Data excerpts below:
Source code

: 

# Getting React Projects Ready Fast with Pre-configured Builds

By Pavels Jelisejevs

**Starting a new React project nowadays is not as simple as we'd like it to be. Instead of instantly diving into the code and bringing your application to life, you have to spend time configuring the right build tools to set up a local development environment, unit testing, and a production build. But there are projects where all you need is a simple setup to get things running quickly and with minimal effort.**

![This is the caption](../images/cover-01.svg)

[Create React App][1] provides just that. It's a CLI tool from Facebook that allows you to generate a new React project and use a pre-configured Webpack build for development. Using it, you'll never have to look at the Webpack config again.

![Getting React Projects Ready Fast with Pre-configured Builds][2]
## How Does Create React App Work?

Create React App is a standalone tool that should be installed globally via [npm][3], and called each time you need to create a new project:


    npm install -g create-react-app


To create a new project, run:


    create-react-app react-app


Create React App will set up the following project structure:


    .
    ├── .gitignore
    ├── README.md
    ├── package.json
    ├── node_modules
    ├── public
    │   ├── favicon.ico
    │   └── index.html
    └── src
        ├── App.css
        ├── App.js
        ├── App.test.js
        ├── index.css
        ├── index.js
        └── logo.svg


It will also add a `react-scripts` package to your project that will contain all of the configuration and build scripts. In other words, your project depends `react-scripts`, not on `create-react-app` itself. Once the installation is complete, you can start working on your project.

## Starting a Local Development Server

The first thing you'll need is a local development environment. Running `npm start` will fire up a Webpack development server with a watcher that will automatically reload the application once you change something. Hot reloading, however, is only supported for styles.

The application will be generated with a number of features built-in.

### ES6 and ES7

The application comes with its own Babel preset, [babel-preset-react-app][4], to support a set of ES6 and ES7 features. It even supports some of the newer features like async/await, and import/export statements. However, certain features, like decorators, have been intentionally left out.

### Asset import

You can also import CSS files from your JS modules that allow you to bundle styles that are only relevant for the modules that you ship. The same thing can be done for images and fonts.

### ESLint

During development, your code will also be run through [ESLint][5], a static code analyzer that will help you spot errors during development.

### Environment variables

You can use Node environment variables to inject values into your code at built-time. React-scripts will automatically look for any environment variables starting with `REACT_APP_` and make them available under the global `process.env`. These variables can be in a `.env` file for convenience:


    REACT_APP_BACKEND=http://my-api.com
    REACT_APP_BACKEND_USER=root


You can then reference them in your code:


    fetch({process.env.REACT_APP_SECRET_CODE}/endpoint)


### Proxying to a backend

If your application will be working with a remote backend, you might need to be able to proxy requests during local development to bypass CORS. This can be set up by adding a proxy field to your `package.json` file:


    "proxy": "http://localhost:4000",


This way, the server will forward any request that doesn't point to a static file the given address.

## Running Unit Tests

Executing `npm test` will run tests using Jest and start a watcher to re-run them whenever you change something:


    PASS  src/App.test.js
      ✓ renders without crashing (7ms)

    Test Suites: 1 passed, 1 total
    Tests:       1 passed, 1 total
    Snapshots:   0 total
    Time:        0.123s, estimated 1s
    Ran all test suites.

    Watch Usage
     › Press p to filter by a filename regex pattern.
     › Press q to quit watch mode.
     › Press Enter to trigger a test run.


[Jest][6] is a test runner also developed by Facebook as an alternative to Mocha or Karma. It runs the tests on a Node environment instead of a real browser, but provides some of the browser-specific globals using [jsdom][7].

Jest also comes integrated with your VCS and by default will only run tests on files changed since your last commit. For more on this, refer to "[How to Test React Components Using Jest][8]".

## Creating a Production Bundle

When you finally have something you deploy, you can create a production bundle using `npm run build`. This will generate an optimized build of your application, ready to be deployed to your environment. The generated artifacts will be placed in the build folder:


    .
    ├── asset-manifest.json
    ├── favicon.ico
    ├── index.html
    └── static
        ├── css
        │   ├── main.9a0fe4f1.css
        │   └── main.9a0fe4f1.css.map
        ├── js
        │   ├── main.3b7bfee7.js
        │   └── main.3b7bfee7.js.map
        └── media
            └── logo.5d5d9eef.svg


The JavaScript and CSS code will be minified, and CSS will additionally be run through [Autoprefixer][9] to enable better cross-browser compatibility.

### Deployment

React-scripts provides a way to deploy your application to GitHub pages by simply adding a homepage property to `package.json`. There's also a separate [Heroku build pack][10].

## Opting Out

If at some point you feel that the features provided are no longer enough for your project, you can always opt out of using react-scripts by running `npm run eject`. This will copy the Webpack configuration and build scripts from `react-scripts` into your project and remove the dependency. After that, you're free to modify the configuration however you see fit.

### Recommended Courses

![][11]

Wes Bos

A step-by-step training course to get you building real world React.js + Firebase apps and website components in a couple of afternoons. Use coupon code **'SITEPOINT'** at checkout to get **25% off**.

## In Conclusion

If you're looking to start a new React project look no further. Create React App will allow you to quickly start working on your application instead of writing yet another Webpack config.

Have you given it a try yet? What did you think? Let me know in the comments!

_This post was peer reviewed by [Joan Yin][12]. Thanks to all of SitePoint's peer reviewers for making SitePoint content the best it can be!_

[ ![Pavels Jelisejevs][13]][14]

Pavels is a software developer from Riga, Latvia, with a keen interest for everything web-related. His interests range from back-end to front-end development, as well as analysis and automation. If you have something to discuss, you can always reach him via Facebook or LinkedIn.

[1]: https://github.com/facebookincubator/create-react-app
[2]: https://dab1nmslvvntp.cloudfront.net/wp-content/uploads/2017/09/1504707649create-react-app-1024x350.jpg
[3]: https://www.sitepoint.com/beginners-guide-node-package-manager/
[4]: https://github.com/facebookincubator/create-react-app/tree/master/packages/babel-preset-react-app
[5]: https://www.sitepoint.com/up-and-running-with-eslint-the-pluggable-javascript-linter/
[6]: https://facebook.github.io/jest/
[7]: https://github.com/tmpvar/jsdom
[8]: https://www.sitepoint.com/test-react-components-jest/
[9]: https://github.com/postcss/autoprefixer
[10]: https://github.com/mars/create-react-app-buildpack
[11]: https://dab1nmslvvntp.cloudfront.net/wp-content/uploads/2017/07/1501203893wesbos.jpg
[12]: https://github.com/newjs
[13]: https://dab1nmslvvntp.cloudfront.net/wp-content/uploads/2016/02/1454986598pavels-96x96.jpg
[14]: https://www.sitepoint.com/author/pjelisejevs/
End of Data excerpts.
Data excerpts below:
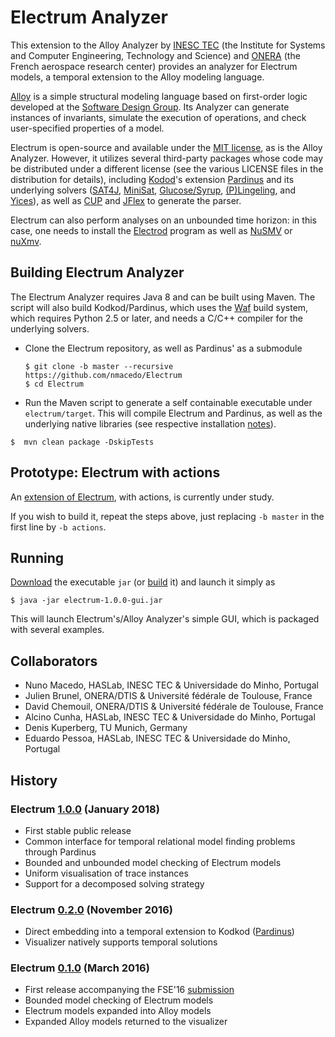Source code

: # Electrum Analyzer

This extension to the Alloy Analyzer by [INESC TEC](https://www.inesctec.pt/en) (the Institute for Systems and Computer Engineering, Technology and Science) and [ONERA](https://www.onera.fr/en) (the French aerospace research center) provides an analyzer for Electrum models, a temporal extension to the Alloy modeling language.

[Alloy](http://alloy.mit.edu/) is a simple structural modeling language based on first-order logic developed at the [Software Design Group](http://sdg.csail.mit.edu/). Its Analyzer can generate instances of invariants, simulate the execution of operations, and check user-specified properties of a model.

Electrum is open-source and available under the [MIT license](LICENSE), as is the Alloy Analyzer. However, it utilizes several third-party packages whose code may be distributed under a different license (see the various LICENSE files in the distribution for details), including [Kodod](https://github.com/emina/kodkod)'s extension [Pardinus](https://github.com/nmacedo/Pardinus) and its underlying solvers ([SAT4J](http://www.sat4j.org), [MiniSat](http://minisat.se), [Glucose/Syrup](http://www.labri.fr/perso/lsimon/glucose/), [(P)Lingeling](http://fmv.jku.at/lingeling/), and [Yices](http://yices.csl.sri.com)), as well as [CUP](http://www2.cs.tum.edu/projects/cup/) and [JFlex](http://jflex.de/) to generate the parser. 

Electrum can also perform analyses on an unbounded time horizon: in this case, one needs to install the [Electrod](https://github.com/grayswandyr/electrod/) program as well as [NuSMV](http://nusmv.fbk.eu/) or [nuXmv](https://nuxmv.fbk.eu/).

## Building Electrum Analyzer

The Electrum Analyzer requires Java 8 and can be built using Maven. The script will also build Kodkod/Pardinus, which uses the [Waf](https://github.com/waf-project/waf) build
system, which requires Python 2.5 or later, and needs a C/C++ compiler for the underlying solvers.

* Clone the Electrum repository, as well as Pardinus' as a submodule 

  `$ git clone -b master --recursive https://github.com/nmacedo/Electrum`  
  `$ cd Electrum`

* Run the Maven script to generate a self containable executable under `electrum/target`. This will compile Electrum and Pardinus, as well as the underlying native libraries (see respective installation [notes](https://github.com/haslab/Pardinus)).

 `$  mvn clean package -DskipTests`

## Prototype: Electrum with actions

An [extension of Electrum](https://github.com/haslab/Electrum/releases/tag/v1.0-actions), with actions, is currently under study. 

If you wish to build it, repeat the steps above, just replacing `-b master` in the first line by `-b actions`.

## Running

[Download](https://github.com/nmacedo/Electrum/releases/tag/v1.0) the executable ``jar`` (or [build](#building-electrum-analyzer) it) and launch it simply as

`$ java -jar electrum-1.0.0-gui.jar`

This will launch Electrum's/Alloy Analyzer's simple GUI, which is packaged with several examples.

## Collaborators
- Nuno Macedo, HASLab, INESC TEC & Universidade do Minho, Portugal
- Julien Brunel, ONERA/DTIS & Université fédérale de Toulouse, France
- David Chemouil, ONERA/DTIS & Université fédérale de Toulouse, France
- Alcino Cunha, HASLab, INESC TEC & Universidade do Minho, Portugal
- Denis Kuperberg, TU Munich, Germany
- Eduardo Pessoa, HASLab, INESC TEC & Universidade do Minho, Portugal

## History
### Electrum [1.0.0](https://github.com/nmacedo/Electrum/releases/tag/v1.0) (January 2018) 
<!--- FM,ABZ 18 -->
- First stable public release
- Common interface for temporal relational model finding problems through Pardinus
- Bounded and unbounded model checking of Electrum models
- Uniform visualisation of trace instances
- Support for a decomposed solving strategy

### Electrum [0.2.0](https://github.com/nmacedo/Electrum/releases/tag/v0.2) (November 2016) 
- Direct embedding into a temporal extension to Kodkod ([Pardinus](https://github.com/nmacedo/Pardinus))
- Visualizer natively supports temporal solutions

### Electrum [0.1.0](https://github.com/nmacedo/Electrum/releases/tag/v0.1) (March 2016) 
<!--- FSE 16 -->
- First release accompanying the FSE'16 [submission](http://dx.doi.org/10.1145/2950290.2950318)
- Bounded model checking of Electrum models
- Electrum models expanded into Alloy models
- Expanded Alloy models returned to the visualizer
End of Data excerpts.
Data excerpts below:
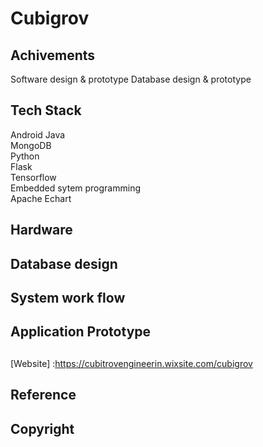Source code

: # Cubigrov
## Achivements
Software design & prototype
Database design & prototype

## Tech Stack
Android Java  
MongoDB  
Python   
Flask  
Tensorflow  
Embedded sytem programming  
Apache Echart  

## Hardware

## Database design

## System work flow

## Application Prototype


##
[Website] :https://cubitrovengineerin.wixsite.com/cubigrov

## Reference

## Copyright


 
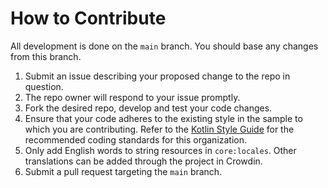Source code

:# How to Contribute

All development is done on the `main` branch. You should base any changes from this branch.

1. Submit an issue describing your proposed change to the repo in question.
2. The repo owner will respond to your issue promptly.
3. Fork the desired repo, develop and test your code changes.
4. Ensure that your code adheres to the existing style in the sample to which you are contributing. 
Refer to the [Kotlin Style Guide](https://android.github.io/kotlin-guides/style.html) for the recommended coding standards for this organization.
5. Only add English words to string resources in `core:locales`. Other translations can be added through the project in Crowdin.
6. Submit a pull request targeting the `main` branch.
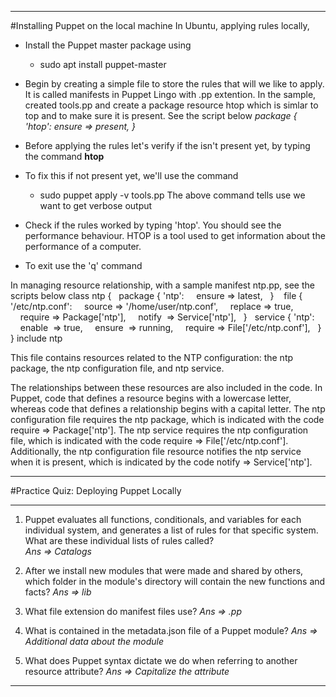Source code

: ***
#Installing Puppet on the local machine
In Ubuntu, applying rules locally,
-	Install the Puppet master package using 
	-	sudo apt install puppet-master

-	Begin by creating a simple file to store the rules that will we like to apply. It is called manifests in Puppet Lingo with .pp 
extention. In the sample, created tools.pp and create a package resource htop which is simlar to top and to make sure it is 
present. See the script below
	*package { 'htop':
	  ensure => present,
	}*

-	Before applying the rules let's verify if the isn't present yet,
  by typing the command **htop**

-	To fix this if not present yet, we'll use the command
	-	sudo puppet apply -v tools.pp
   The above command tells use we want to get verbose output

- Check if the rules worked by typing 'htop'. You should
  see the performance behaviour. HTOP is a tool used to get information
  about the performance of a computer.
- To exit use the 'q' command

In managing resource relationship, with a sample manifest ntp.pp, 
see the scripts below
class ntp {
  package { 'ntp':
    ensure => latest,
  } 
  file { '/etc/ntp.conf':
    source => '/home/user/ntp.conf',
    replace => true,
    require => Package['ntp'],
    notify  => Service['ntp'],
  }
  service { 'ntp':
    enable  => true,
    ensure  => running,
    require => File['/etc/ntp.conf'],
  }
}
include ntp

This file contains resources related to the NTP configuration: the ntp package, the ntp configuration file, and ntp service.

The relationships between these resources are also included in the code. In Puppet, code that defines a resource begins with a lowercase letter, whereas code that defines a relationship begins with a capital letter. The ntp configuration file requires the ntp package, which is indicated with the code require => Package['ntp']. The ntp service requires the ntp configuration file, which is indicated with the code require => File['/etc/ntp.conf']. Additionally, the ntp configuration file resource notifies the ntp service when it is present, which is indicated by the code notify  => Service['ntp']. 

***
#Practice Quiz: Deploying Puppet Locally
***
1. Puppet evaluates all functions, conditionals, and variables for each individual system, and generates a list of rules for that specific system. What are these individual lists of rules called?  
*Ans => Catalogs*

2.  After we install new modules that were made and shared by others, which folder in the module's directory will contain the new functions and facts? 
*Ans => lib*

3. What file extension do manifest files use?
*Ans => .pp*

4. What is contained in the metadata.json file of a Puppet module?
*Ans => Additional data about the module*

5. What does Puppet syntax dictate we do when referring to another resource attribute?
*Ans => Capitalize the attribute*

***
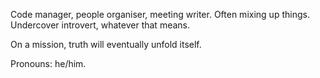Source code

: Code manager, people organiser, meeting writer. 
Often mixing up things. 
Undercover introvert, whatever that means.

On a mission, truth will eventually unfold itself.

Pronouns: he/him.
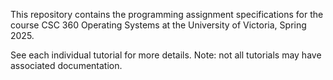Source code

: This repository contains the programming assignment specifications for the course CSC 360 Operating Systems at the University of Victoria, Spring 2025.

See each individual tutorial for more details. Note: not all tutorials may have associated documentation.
End of Data excerpts.
Your answer should consist solely of the lines above from the line with "If at some point" to the line with "Have you given", both included, reproduced exactly.

**Solution to this exercise**
If at some point you feel that the features provided are no longer enough for your project, you can always opt out of using react-scripts by running `npm run eject`. This will copy the Webpack configuration and build scripts from `react-scripts` into your project and remove the dependency. After that, you're free to modify the configuration however you see fit.

### Recommended Courses

![][11]

Wes Bos

A step-by-step training course to get you building real world React.js + Firebase apps and website components in a couple of afternoons. Use coupon code **'SITEPOINT'** at checkout to get **25% off**.

## In Conclusion

If you're looking to start a new React project look no further. Create React App will allow you to quickly start working on your application instead of writing yet another Webpack config.

Have you given it a try yet? What did you think? Let me know in the comments!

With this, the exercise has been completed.